*** Block opens ***

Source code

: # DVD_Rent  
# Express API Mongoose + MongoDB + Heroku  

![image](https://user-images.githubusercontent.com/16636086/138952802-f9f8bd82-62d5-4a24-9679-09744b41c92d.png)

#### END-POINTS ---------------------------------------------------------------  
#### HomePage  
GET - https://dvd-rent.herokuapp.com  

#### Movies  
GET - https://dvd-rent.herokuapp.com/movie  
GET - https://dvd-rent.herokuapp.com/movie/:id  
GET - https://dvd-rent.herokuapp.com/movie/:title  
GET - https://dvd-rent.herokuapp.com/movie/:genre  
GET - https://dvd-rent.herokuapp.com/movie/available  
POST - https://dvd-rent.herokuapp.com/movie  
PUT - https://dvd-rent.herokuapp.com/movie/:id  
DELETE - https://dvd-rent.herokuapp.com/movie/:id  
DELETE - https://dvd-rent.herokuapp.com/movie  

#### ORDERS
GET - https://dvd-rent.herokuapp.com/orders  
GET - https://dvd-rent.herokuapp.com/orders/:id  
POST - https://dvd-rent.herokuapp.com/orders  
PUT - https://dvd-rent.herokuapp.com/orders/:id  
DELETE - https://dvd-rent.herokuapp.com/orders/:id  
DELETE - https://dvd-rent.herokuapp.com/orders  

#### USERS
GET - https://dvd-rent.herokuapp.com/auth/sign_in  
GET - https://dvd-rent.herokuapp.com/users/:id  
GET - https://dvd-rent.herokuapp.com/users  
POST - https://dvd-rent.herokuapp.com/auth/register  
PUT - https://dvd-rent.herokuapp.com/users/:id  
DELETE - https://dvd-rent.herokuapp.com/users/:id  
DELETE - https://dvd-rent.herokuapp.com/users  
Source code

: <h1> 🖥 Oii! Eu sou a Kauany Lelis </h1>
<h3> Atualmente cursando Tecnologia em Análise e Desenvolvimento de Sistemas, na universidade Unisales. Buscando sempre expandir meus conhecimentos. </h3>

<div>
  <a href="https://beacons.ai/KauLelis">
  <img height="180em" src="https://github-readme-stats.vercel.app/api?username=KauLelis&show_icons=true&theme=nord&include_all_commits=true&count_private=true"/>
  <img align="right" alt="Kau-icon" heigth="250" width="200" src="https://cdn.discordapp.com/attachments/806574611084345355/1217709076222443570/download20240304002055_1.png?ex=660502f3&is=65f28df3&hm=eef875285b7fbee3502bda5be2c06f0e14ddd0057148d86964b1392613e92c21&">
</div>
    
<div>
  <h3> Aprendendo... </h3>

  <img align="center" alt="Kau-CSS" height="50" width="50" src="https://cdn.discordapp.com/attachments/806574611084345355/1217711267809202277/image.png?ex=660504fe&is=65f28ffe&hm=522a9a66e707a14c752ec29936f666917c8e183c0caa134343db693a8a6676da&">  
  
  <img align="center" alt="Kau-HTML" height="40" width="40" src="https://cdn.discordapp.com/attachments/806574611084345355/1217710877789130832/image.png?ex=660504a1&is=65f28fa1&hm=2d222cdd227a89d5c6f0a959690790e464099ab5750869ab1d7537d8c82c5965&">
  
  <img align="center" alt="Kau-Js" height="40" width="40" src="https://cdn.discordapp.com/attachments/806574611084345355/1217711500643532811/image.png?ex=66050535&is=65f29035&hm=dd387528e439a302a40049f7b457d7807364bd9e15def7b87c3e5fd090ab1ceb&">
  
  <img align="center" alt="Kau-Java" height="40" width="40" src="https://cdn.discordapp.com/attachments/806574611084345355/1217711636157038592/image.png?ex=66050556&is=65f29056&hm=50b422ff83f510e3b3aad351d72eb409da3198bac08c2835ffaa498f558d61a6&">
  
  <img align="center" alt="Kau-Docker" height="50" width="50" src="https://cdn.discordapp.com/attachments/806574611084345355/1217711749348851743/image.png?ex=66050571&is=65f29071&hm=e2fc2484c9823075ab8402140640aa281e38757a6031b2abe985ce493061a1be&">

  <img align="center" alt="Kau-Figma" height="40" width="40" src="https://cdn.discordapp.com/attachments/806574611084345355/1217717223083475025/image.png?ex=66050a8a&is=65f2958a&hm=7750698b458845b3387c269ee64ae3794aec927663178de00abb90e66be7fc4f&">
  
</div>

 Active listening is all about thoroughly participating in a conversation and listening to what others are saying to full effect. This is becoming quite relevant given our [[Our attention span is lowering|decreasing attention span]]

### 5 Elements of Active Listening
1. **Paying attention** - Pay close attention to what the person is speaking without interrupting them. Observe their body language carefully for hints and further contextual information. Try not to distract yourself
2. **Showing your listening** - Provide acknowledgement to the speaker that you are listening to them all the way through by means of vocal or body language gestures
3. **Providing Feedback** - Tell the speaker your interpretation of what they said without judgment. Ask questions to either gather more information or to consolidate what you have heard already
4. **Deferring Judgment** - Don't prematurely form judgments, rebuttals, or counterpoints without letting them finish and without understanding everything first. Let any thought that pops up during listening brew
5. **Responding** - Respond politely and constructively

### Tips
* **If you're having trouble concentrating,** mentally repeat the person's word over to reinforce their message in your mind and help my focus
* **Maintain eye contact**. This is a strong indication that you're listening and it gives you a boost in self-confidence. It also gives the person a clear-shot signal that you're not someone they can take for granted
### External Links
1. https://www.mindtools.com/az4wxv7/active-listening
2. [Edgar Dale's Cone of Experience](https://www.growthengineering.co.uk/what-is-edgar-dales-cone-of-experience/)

*** Block closes ***

## What the exercise asks
Retype the whole listing exactly.

## Solution for this task
Source code

: # DVD_Rent  
# Express API Mongoose + MongoDB + Heroku  

![image](https://user-images.githubusercontent.com/16636086/138952802-f9f8bd82-62d5-4a24-9679-09744b41c92d.png)

#### END-POINTS ---------------------------------------------------------------  
#### HomePage  
GET - https://dvd-rent.herokuapp.com  

#### Movies  
GET - https://dvd-rent.herokuapp.com/movie  
GET - https://dvd-rent.herokuapp.com/movie/:id  
GET - https://dvd-rent.herokuapp.com/movie/:title  
GET - https://dvd-rent.herokuapp.com/movie/:genre  
GET - https://dvd-rent.herokuapp.com/movie/available  
POST - https://dvd-rent.herokuapp.com/movie  
PUT - https://dvd-rent.herokuapp.com/movie/:id  
DELETE - https://dvd-rent.herokuapp.com/movie/:id  
DELETE - https://dvd-rent.herokuapp.com/movie  

#### ORDERS
GET - https://dvd-rent.herokuapp.com/orders  
GET - https://dvd-rent.herokuapp.com/orders/:id  
POST - https://dvd-rent.herokuapp.com/orders  
PUT - https://dvd-rent.herokuapp.com/orders/:id  
DELETE - https://dvd-rent.herokuapp.com/orders/:id  
DELETE - https://dvd-rent.herokuapp.com/orders  

#### USERS
GET - https://dvd-rent.herokuapp.com/auth/sign_in  
GET - https://dvd-rent.herokuapp.com/users/:id  
GET - https://dvd-rent.herokuapp.com/users  
POST - https://dvd-rent.herokuapp.com/auth/register  
PUT - https://dvd-rent.herokuapp.com/users/:id  
DELETE - https://dvd-rent.herokuapp.com/users/:id  
DELETE - https://dvd-rent.herokuapp.com/users  
Source code

: <h1> 🖥 Oii! Eu sou a Kauany Lelis </h1>
<h3> Atualmente cursando Tecnologia em Análise e Desenvolvimento de Sistemas, na universidade Unisales. Buscando sempre expandir meus conhecimentos. </h3>

<div>
  <a href="https://beacons.ai/KauLelis">
  <img height="180em" src="https://github-readme-stats.vercel.app/api?username=KauLelis&show_icons=true&theme=nord&include_all_commits=true&count_private=true"/>
  <img align="right" alt="Kau-icon" heigth="250" width="200" src="https://cdn.discordapp.com/attachments/806574611084345355/1217709076222443570/download20240304002055_1.png?ex=660502f3&is=65f28df3&hm=eef875285b7fbee3502bda5be2c06f0e14ddd0057148d86964b1392613e92c21&">
</div>
    
<div>
  <h3> Aprendendo... </h3>

  <img align="center" alt="Kau-CSS" height="50" width="50" src="https://cdn.discordapp.com/attachments/806574611084345355/1217711267809202277/image.png?ex=660504fe&is=65f28ffe&hm=522a9a66e707a14c752ec29936f666917c8e183c0caa134343db693a8a6676da&">  
  
  <img align="center" alt="Kau-HTML" height="40" width="40" src="https://cdn.discordapp.com/attachments/806574611084345355/1217710877789130832/image.png?ex=660504a1&is=65f28fa1&hm=2d222cdd227a89d5c6f0a959690790e464099ab5750869ab1d7537d8c82c5965&">
  
  <img align="center" alt="Kau-Js" height="40" width="40" src="https://cdn.discordapp.com/attachments/806574611084345355/1217711500643532811/image.png?ex=66050535&is=65f29035&hm=dd387528e439a302a40049f7b457d7807364bd9e15def7b87c3e5fd090ab1ceb&">
  
  <img align="center" alt="Kau-Java" height="40" width="40" src="https://cdn.discordapp.com/attachments/806574611084345355/1217711636157038592/image.png?ex=66050556&is=65f29056&hm=50b422ff83f510e3b3aad351d72eb409da3198bac08c2835ffaa498f558d61a6&">
  
  <img align="center" alt="Kau-Docker" height="50" width="50" src="https://cdn.discordapp.com/attachments/806574611084345355/1217711749348851743/image.png?ex=66050571&is=65f29071&hm=e2fc2484c9823075ab8402140640aa281e38757a6031b2abe985ce493061a1be&">

  <img align="center" alt="Kau-Figma" height="40" width="40" src="https://cdn.discordapp.com/attachments/806574611084345355/1217717223083475025/image.png?ex=66050a8a&is=65f2958a&hm=7750698b458845b3387c269ee64ae3794aec927663178de00abb90e66be7fc4f&">
  
</div>

 Active listening is all about thoroughly participating in a conversation and listening to what others are saying to full effect. This is becoming quite relevant given our [[Our attention span is lowering|decreasing attention span]]

### 5 Elements of Active Listening
1. **Paying attention** - Pay close attention to what the person is speaking without interrupting them. Observe their body language carefully for hints and further contextual information. Try not to distract yourself
2. **Showing your listening** - Provide acknowledgement to the speaker that you are listening to them all the way through by means of vocal or body language gestures
3. **Providing Feedback** - Tell the speaker your interpretation of what they said without judgment. Ask questions to either gather more information or to consolidate what you have heard already
4. **Deferring Judgment** - Don't prematurely form judgments, rebuttals, or counterpoints without letting them finish and without understanding everything first. Let any thought that pops up during listening brew
5. **Responding** - Respond politely and constructively

### Tips
* **If you're having trouble concentrating,** mentally repeat the person's word over to reinforce their message in your mind and help my focus
* **Maintain eye contact**. This is a strong indication that you're listening and it gives you a boost in self-confidence. It also gives the person a clear-shot signal that you're not someone they can take for granted
### External Links
1. https://www.mindtools.com/az4wxv7/active-listening
2. [Edgar Dale's Cone of Experience](https://www.growthengineering.co.uk/what-is-edgar-dales-cone-of-experience/)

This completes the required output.